▸ What is needed:
Please retype, character for character, the portion of the entries below that runs from the line containing "key MPC idea)" to the last line.

▸ Source data:

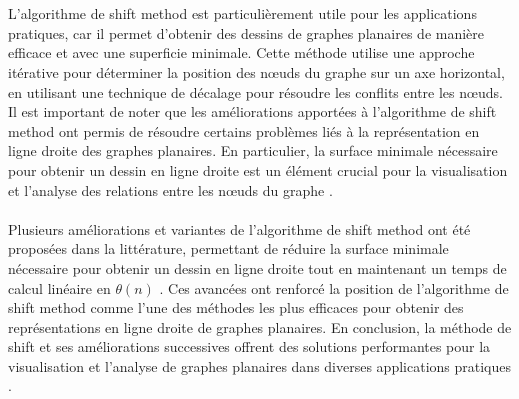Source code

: \documentclass[hidelinks,letterpaper,12pt]{article}
\begin{document}
\\ \\
L'algorithme de shift method est particulièrement utile pour les applications pratiques, car il permet d'obtenir des dessins de graphes planaires de manière efficace et avec une superficie minimale. Cette méthode utilise une approche itérative pour déterminer la position des nœuds du graphe sur un axe horizontal, en utilisant une technique de décalage pour résoudre les conflits entre les nœuds. Il est important de noter que les améliorations apportées à l'algorithme de shift method ont permis de résoudre certains problèmes liés à la représentation en ligne droite des graphes planaires. En particulier, la surface minimale nécessaire pour obtenir un dessin en ligne droite est un élément crucial pour la visualisation et l'analyse des relations entre les nœuds du graphe \citep{TakaoSaidur}.
\\ \\
Plusieurs améliorations et variantes de l'algorithme de shift method ont été proposées dans la littérature, permettant de réduire la surface minimale nécessaire pour obtenir un dessin en ligne droite tout en maintenant un temps de calcul linéaire en $\theta(n)$ . Ces avancées ont renforcé la position de l'algorithme de shift method comme l'une des méthodes les plus efficaces pour obtenir des représentations en ligne droite de graphes planaires. En conclusion, la méthode de shift et ses améliorations successives offrent des solutions performantes pour la visualisation et l'analyse de graphes planaires dans diverses applications pratiques \citep{PhilippKindermann}.

\newpage
\end{document}
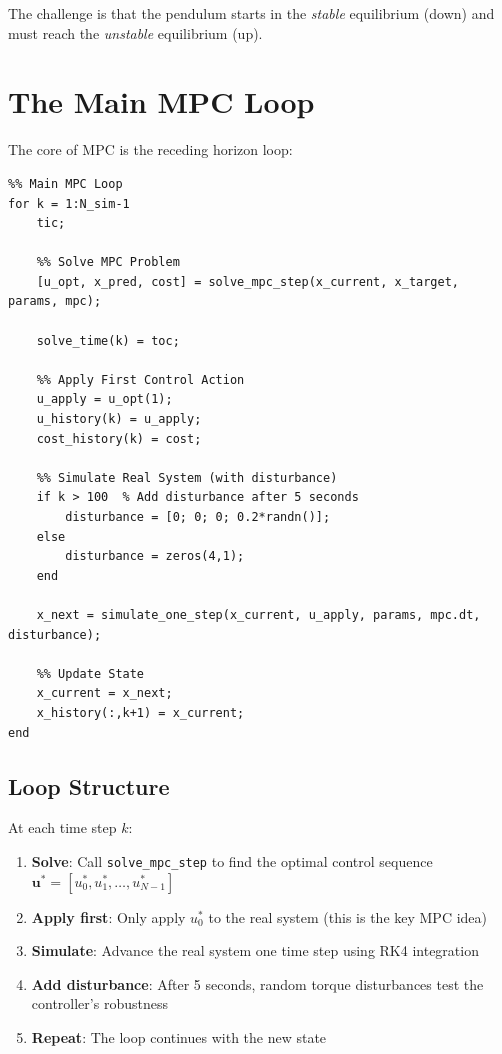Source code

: \documentclass[11pt]{article}
\begin{document}
The challenge is that the pendulum starts in the \emph{stable} equilibrium (down) and must reach the \emph{unstable} equilibrium (up).

\section{The Main MPC Loop}

The core of MPC is the receding horizon loop:

\begin{lstlisting}
%% Main MPC Loop
for k = 1:N_sim-1
    tic;

    %% Solve MPC Problem
    [u_opt, x_pred, cost] = solve_mpc_step(x_current, x_target, params, mpc);

    solve_time(k) = toc;

    %% Apply First Control Action
    u_apply = u_opt(1);
    u_history(k) = u_apply;
    cost_history(k) = cost;

    %% Simulate Real System (with disturbance)
    if k > 100  % Add disturbance after 5 seconds
        disturbance = [0; 0; 0; 0.2*randn()];
    else
        disturbance = zeros(4,1);
    end

    x_next = simulate_one_step(x_current, u_apply, params, mpc.dt, disturbance);

    %% Update State
    x_current = x_next;
    x_history(:,k+1) = x_current;
end
\end{lstlisting}

\subsection{Loop Structure}

At each time step $k$:

\begin{enumerate}
    \item \textbf{Solve}: Call \texttt{solve\_mpc\_step} to find the optimal control sequence $\mathbf{u}^* = [u_0^*, u_1^*, \ldots, u_{N-1}^*]$

    \item \textbf{Apply first}: Only apply $u_0^*$ to the real system (this is the key MPC idea)

    \item \textbf{Simulate}: Advance the real system one time step using RK4 integration

    \item \textbf{Add disturbance}: After 5 seconds, random torque disturbances test the controller's robustness

    \item \textbf{Repeat}: The loop continues with the new state
\end{enumerate}
\end{document}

▸ Expected output:
    \item \textbf{Apply first}: Only apply $u_0^*$ to the real system (this is the key MPC idea)

    \item \textbf{Simulate}: Advance the real system one time step using RK4 integration

    \item \textbf{Add disturbance}: After 5 seconds, random torque disturbances test the controller's robustness

    \item \textbf{Repeat}: The loop continues with the new state
\end{enumerate}
\end{document}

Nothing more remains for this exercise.